Farrell's plan keeps cars out of the city. Instead, he plans to park them in a rocky outcrop near his pounds 36m tourist attraction, the oceanic exploration centre called The Deep, and keeps pedestrians moving across a new cycle path and footbridge. Like all of Farrell's buildings, The Deep is designed to dominate the skyline. Rising 30 metres at its highest point, it will be a crag-faced Eiger of a building rooted in stone on the docks; it bellies out in steel, topped with a titanium nose-cone, and fissured with blue glass designed to let blue light dance upon the interiors like a Hockney swimming-pool.
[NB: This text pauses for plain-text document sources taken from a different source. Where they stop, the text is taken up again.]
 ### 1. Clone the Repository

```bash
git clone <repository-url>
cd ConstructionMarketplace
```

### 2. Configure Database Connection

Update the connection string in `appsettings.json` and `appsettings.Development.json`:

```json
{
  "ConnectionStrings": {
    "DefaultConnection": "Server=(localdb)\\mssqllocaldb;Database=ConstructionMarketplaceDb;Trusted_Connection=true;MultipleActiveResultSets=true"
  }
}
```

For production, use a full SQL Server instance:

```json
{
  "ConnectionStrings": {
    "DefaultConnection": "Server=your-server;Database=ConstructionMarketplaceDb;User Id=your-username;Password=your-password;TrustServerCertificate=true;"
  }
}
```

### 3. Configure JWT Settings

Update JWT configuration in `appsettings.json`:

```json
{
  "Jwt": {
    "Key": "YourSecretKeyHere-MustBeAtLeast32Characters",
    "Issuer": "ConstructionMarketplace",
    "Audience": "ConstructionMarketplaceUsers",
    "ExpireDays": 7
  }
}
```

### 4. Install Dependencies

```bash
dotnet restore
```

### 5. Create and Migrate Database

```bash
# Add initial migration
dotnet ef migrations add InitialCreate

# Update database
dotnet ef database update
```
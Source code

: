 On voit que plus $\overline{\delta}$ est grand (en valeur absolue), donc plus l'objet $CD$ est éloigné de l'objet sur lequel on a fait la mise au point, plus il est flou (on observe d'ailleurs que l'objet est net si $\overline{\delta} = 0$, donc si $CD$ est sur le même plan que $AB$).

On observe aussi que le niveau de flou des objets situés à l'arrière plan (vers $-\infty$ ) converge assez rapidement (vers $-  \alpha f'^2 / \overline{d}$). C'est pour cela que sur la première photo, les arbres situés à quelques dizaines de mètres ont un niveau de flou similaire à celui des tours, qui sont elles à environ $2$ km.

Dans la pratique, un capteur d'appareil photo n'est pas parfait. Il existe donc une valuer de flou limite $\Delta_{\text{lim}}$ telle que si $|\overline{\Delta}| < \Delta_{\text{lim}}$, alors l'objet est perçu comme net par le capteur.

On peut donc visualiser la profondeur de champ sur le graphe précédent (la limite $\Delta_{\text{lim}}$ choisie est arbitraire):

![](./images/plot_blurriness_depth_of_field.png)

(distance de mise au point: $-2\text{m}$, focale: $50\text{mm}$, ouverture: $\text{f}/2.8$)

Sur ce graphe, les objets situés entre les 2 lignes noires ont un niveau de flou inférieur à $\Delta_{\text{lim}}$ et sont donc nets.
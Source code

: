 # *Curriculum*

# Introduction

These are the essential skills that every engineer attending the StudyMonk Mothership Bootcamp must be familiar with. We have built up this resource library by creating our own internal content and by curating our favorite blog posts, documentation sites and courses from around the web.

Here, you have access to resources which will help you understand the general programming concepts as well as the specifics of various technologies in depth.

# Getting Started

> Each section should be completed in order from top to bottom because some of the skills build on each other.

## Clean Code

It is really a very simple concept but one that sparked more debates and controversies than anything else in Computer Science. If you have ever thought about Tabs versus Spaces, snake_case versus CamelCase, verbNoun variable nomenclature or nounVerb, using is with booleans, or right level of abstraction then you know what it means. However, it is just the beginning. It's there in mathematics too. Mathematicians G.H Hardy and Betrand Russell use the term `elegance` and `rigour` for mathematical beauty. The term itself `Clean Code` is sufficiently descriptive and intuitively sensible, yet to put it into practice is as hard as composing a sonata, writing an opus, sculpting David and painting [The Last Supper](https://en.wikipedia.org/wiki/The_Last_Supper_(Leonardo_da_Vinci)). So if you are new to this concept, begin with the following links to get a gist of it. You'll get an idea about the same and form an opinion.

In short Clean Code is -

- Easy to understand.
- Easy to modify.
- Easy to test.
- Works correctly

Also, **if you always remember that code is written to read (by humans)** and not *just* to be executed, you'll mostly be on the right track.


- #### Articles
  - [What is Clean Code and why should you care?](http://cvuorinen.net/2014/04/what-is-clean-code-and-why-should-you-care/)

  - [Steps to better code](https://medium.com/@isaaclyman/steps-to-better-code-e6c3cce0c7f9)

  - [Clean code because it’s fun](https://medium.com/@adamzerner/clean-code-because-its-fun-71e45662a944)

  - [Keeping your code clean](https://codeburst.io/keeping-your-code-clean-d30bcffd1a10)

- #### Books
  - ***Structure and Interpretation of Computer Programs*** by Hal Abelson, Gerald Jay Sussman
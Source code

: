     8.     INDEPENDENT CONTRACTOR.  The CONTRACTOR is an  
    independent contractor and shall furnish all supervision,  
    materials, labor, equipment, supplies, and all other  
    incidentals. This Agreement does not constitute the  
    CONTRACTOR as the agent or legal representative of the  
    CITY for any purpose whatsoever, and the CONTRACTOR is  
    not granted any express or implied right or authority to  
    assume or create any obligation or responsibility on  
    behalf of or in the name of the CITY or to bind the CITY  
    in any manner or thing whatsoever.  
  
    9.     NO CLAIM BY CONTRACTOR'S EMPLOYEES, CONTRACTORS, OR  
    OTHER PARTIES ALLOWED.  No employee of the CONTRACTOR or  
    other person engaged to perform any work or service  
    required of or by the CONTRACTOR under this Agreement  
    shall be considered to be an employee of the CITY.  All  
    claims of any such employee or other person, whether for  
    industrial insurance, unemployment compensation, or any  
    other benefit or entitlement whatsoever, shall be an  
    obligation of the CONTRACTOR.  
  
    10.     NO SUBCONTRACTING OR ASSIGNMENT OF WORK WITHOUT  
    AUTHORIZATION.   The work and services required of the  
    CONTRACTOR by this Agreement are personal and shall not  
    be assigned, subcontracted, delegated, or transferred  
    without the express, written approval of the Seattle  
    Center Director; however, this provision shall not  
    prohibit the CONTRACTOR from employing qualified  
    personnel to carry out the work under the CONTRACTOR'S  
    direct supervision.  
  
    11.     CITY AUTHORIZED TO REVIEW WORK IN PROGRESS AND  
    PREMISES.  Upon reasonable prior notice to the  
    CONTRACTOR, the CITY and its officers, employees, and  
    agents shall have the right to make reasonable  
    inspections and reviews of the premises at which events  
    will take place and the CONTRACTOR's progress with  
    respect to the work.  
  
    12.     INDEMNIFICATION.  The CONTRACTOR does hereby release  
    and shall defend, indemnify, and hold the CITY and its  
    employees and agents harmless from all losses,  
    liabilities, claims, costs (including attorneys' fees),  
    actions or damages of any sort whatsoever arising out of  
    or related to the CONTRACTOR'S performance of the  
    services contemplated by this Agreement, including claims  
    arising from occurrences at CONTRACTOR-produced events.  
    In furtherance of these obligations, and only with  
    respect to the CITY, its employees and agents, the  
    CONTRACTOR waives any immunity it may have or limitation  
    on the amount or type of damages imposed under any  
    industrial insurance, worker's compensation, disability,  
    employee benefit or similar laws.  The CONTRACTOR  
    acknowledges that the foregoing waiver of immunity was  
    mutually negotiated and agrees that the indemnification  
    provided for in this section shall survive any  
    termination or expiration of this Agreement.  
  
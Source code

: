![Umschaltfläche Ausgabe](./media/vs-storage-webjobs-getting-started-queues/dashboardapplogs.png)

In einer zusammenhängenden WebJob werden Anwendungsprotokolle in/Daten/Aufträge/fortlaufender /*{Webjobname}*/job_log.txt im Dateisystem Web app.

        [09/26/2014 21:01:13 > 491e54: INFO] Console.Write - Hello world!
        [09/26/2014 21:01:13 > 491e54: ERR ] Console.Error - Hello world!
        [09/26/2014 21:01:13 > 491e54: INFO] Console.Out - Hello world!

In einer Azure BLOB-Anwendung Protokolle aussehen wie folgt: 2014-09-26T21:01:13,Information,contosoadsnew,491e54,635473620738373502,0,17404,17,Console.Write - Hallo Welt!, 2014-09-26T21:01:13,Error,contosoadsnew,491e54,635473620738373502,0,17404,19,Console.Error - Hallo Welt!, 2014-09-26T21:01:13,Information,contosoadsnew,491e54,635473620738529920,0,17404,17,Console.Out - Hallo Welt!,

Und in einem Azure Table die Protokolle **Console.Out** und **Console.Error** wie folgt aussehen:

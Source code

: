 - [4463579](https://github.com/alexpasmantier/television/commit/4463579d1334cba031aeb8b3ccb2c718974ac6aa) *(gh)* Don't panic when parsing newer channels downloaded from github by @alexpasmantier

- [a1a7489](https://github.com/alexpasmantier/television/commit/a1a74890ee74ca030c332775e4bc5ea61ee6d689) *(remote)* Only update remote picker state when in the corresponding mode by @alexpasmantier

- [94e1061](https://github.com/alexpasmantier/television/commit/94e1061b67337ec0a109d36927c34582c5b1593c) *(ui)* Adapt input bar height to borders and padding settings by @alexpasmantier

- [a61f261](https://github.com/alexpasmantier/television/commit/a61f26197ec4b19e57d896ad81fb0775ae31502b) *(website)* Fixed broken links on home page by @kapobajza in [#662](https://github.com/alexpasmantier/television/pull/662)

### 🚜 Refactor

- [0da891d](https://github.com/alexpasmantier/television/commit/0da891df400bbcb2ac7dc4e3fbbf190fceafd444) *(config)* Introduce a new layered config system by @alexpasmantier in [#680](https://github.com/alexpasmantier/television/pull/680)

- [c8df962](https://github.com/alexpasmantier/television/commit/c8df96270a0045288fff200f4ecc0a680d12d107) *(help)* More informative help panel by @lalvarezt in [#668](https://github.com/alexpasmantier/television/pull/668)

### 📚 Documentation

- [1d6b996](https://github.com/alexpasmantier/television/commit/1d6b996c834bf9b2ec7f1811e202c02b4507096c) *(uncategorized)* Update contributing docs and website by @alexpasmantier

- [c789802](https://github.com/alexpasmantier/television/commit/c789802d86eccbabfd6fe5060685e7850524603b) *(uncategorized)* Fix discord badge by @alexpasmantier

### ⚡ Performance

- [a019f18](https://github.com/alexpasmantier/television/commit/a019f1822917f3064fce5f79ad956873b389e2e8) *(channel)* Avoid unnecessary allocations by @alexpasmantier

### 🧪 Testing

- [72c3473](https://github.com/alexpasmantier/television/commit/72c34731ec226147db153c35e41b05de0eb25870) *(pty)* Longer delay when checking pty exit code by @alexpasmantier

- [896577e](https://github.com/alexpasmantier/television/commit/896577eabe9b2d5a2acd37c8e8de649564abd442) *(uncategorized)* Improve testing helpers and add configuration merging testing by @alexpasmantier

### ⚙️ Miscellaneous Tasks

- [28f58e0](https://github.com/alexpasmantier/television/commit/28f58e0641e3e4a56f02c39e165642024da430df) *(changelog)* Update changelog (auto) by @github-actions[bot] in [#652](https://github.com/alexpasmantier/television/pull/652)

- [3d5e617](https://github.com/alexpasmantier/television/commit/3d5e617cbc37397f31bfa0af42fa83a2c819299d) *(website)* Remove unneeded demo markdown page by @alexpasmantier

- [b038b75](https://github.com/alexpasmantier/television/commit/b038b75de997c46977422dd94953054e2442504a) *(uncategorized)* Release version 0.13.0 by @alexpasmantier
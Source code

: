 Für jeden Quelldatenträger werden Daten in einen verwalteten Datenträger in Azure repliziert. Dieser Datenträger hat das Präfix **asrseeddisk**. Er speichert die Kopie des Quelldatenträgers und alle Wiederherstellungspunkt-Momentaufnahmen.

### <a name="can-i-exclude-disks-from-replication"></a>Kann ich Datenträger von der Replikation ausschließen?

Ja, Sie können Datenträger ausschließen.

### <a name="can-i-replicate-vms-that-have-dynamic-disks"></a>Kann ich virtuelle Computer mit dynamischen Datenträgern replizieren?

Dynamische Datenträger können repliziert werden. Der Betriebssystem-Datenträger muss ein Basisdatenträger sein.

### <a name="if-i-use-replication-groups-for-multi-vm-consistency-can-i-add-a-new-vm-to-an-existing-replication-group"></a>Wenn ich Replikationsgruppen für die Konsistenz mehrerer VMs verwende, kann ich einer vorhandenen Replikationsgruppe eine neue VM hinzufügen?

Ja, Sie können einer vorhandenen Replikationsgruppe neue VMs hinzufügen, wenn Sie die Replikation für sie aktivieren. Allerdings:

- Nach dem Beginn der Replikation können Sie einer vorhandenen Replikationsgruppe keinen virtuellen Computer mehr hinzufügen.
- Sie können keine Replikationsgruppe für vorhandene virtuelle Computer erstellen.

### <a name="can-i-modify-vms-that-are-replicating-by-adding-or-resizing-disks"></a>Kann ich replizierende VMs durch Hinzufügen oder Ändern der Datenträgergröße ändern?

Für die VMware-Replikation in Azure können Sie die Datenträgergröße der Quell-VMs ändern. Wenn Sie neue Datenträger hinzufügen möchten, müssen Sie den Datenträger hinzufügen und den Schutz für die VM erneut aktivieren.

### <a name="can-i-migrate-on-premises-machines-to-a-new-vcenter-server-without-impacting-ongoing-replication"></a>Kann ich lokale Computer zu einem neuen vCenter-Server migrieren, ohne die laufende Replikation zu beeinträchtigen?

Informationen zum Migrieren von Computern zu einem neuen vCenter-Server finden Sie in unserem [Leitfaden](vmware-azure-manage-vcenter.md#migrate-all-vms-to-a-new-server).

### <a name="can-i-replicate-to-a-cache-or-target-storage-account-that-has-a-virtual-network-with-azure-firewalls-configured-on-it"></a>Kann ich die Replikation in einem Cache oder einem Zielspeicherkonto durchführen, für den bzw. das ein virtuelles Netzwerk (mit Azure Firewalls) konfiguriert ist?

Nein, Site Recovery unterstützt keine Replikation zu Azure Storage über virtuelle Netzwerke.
Its chief executive officer, Ossie Hall, says that The Deep is "as important for Hull as the Opera House was for Sydney. Some call it a shark, others a ship dynamically thrusting into the harbour. I think it's fantastic." However, they still need another pounds 1.9m to match the pounds 14.8m lottery funding for the building.

Farrell's recipe for a city in the 21st century is pragmatic: "Eighty per cent good steady buildings, 10-15 per cent of buildings of greater prominence, iconic buildings if you like, and an infrastructure. If Bilbao had done everything else - Foster's metro, Calatrava's airport - but not built the Gehry museum for the Guggenheim, I doubt Bilbao would now be on the map."

City Visions pushed the boat out to tap into EU and lottery funding to kick-start a pounds 1bn renaissance for a demoralised community, but what happens in Hull could become a blueprint for the rest of Britain - not least because their current MP is the Deputy Prime Minister, John Prescott. In October the Government's White Paper on urban planning will tackle the issues highlighted in the Urban Task Force report presented last month. The head of the task force, Richard Rogers, took John Prescott to Rotterdam to learn about model towns. In turn, John Prescott took Richard Rogers around his housing estates in Hull. The gables on tall, narrow waterfront houses in the historic old town are a reminder that Holland is closer to Hull than London. And it's cheaper to reach, too.

For some time Barcelona has been held up as the model of urban regeneration; now it is the Netherlands' turn, with The Hague and Rotterdam singled out by Richard Rogers. Terry Farrell has a word of advice for John Prescott. "Proceed with great confidence and certainty. There is an urban renaissance; it's not the time to weaken. So often politicians settle for soundbites, and sometimes media attention can be an end in itself. Really, the work has got to be done and the Government hasn't done it yet. Put resources and energy into it and show that you really mean it."